Each line of the data below must be given again exactly as written.

Provided data:
•••••

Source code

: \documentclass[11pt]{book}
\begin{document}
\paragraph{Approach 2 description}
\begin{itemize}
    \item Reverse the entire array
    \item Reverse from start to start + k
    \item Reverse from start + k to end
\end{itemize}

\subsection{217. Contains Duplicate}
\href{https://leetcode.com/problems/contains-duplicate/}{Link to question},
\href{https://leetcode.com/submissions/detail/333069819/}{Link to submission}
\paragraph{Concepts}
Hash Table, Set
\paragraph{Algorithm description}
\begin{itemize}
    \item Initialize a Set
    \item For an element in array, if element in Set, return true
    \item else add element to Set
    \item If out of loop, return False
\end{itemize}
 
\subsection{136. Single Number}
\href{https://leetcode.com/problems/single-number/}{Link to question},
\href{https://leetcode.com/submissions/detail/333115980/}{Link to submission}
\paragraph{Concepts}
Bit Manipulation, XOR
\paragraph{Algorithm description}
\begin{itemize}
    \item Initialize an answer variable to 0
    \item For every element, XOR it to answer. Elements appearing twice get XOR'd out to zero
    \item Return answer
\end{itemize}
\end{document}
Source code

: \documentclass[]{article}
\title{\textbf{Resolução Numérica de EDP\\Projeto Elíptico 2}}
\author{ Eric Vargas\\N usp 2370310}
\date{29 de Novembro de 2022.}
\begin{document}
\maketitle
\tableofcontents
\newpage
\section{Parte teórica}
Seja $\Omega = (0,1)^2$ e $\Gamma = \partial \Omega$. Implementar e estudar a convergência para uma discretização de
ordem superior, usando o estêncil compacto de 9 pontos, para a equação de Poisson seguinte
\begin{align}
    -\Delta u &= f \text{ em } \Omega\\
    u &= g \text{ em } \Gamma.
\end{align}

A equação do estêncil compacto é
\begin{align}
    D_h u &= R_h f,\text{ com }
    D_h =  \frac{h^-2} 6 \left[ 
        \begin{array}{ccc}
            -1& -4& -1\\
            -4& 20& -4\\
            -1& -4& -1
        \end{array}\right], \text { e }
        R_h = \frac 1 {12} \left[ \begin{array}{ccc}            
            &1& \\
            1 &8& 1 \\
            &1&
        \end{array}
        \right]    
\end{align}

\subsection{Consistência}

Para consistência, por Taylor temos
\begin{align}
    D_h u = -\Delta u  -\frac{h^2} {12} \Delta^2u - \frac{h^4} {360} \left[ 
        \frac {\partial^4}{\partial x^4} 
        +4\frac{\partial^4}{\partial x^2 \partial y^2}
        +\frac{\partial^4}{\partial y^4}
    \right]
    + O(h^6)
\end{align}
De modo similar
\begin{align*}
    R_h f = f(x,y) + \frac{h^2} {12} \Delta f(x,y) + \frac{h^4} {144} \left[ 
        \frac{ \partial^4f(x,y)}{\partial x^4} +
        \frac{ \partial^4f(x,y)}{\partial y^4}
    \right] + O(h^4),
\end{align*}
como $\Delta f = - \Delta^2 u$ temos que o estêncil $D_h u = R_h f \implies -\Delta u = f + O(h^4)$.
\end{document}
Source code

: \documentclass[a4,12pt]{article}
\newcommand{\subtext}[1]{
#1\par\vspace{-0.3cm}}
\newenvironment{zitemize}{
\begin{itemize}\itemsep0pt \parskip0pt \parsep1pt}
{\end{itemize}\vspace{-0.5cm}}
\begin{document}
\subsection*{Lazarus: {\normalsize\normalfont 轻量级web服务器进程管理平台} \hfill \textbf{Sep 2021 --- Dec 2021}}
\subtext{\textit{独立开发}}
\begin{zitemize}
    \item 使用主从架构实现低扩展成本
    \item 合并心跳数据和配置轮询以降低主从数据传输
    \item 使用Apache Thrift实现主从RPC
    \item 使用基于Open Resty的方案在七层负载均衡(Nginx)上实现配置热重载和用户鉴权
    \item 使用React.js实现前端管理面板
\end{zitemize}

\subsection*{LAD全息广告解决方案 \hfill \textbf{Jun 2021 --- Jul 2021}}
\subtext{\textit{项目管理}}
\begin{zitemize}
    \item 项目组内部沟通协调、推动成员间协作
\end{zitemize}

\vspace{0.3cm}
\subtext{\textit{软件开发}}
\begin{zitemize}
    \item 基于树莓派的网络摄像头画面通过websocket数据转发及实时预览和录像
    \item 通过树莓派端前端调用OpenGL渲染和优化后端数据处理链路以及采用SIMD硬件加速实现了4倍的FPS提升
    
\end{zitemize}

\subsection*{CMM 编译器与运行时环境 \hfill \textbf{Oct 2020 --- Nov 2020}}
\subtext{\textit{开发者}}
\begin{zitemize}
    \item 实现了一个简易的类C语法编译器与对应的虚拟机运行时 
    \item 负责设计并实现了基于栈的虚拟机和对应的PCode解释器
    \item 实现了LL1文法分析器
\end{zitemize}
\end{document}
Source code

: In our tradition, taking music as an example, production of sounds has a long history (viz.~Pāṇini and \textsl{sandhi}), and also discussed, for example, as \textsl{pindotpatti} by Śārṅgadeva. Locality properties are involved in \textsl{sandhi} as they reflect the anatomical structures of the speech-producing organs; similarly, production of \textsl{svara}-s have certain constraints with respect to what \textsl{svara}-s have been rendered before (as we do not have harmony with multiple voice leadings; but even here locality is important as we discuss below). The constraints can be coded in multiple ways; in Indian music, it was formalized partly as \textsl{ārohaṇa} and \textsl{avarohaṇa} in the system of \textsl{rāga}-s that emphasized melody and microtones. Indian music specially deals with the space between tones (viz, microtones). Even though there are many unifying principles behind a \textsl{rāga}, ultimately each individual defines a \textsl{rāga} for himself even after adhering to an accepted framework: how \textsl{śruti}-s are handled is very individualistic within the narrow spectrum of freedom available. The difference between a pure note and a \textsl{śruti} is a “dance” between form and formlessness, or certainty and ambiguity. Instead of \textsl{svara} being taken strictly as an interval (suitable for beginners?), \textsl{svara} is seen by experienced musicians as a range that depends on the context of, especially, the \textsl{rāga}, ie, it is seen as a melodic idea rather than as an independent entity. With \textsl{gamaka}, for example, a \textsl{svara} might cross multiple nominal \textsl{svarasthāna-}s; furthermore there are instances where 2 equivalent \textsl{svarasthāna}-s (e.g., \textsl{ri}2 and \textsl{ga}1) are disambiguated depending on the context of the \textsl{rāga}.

•••••

Task response:
Source code

: \documentclass[11pt]{book}
\begin{document}
\paragraph{Approach 2 description}
\begin{itemize}
    \item Reverse the entire array
    \item Reverse from start to start + k
    \item Reverse from start + k to end
\end{itemize}

\subsection{217. Contains Duplicate}
\href{https://leetcode.com/problems/contains-duplicate/}{Link to question},
\href{https://leetcode.com/submissions/detail/333069819/}{Link to submission}
\paragraph{Concepts}
Hash Table, Set
\paragraph{Algorithm description}
\begin{itemize}
    \item Initialize a Set
    \item For an element in array, if element in Set, return true
    \item else add element to Set
    \item If out of loop, return False
\end{itemize}
 
\subsection{136. Single Number}
\href{https://leetcode.com/problems/single-number/}{Link to question},
\href{https://leetcode.com/submissions/detail/333115980/}{Link to submission}
\paragraph{Concepts}
Bit Manipulation, XOR
\paragraph{Algorithm description}
\begin{itemize}
    \item Initialize an answer variable to 0
    \item For every element, XOR it to answer. Elements appearing twice get XOR'd out to zero
    \item Return answer
\end{itemize}
\end{document}
Source code

: \documentclass[]{article}
\title{\textbf{Resolução Numérica de EDP\\Projeto Elíptico 2}}
\author{ Eric Vargas\\N usp 2370310}
\date{29 de Novembro de 2022.}
\begin{document}
\maketitle
\tableofcontents
\newpage
\section{Parte teórica}
Seja $\Omega = (0,1)^2$ e $\Gamma = \partial \Omega$. Implementar e estudar a convergência para uma discretização de
ordem superior, usando o estêncil compacto de 9 pontos, para a equação de Poisson seguinte
\begin{align}
    -\Delta u &= f \text{ em } \Omega\\
    u &= g \text{ em } \Gamma.
\end{align}

A equação do estêncil compacto é
\begin{align}
    D_h u &= R_h f,\text{ com }
    D_h =  \frac{h^-2} 6 \left[ 
        \begin{array}{ccc}
            -1& -4& -1\\
            -4& 20& -4\\
            -1& -4& -1
        \end{array}\right], \text { e }
        R_h = \frac 1 {12} \left[ \begin{array}{ccc}            
            &1& \\
            1 &8& 1 \\
            &1&
        \end{array}
        \right]    
\end{align}

\subsection{Consistência}

Para consistência, por Taylor temos
\begin{align}
    D_h u = -\Delta u  -\frac{h^2} {12} \Delta^2u - \frac{h^4} {360} \left[ 
        \frac {\partial^4}{\partial x^4} 
        +4\frac{\partial^4}{\partial x^2 \partial y^2}
        +\frac{\partial^4}{\partial y^4}
    \right]
    + O(h^6)
\end{align}
De modo similar
\begin{align*}
    R_h f = f(x,y) + \frac{h^2} {12} \Delta f(x,y) + \frac{h^4} {144} \left[ 
        \frac{ \partial^4f(x,y)}{\partial x^4} +
        \frac{ \partial^4f(x,y)}{\partial y^4}
    \right] + O(h^4),
\end{align*}
como $\Delta f = - \Delta^2 u$ temos que o estêncil $D_h u = R_h f \implies -\Delta u = f + O(h^4)$.
\end{document}
Source code

: \documentclass[a4,12pt]{article}
\newcommand{\subtext}[1]{
#1\par\vspace{-0.3cm}}
\newenvironment{zitemize}{
\begin{itemize}\itemsep0pt \parskip0pt \parsep1pt}
{\end{itemize}\vspace{-0.5cm}}
\begin{document}
\subsection*{Lazarus: {\normalsize\normalfont 轻量级web服务器进程管理平台} \hfill \textbf{Sep 2021 --- Dec 2021}}
\subtext{\textit{独立开发}}
\begin{zitemize}
    \item 使用主从架构实现低扩展成本
    \item 合并心跳数据和配置轮询以降低主从数据传输
    \item 使用Apache Thrift实现主从RPC
    \item 使用基于Open Resty的方案在七层负载均衡(Nginx)上实现配置热重载和用户鉴权
    \item 使用React.js实现前端管理面板
\end{zitemize}

\subsection*{LAD全息广告解决方案 \hfill \textbf{Jun 2021 --- Jul 2021}}
\subtext{\textit{项目管理}}
\begin{zitemize}
    \item 项目组内部沟通协调、推动成员间协作
\end{zitemize}

\vspace{0.3cm}
\subtext{\textit{软件开发}}
\begin{zitemize}
    \item 基于树莓派的网络摄像头画面通过websocket数据转发及实时预览和录像
    \item 通过树莓派端前端调用OpenGL渲染和优化后端数据处理链路以及采用SIMD硬件加速实现了4倍的FPS提升
    
\end{zitemize}

\subsection*{CMM 编译器与运行时环境 \hfill \textbf{Oct 2020 --- Nov 2020}}
\subtext{\textit{开发者}}
\begin{zitemize}
    \item 实现了一个简易的类C语法编译器与对应的虚拟机运行时 
    \item 负责设计并实现了基于栈的虚拟机和对应的PCode解释器
    \item 实现了LL1文法分析器
\end{zitemize}
\end{document}
Source code

: In our tradition, taking music as an example, production of sounds has a long history (viz.~Pāṇini and \textsl{sandhi}), and also discussed, for example, as \textsl{pindotpatti} by Śārṅgadeva. Locality properties are involved in \textsl{sandhi} as they reflect the anatomical structures of the speech-producing organs; similarly, production of \textsl{svara}-s have certain constraints with respect to what \textsl{svara}-s have been rendered before (as we do not have harmony with multiple voice leadings; but even here locality is important as we discuss below). The constraints can be coded in multiple ways; in Indian music, it was formalized partly as \textsl{ārohaṇa} and \textsl{avarohaṇa} in the system of \textsl{rāga}-s that emphasized melody and microtones. Indian music specially deals with the space between tones (viz, microtones). Even though there are many unifying principles behind a \textsl{rāga}, ultimately each individual defines a \textsl{rāga} for himself even after adhering to an accepted framework: how \textsl{śruti}-s are handled is very individualistic within the narrow spectrum of freedom available. The difference between a pure note and a \textsl{śruti} is a “dance” between form and formlessness, or certainty and ambiguity. Instead of \textsl{svara} being taken strictly as an interval (suitable for beginners?), \textsl{svara} is seen by experienced musicians as a range that depends on the context of, especially, the \textsl{rāga}, ie, it is seen as a melodic idea rather than as an independent entity. With \textsl{gamaka}, for example, a \textsl{svara} might cross multiple nominal \textsl{svarasthāna-}s; furthermore there are instances where 2 equivalent \textsl{svarasthāna}-s (e.g., \textsl{ri}2 and \textsl{ga}1) are disambiguated depending on the context of the \textsl{rāga}.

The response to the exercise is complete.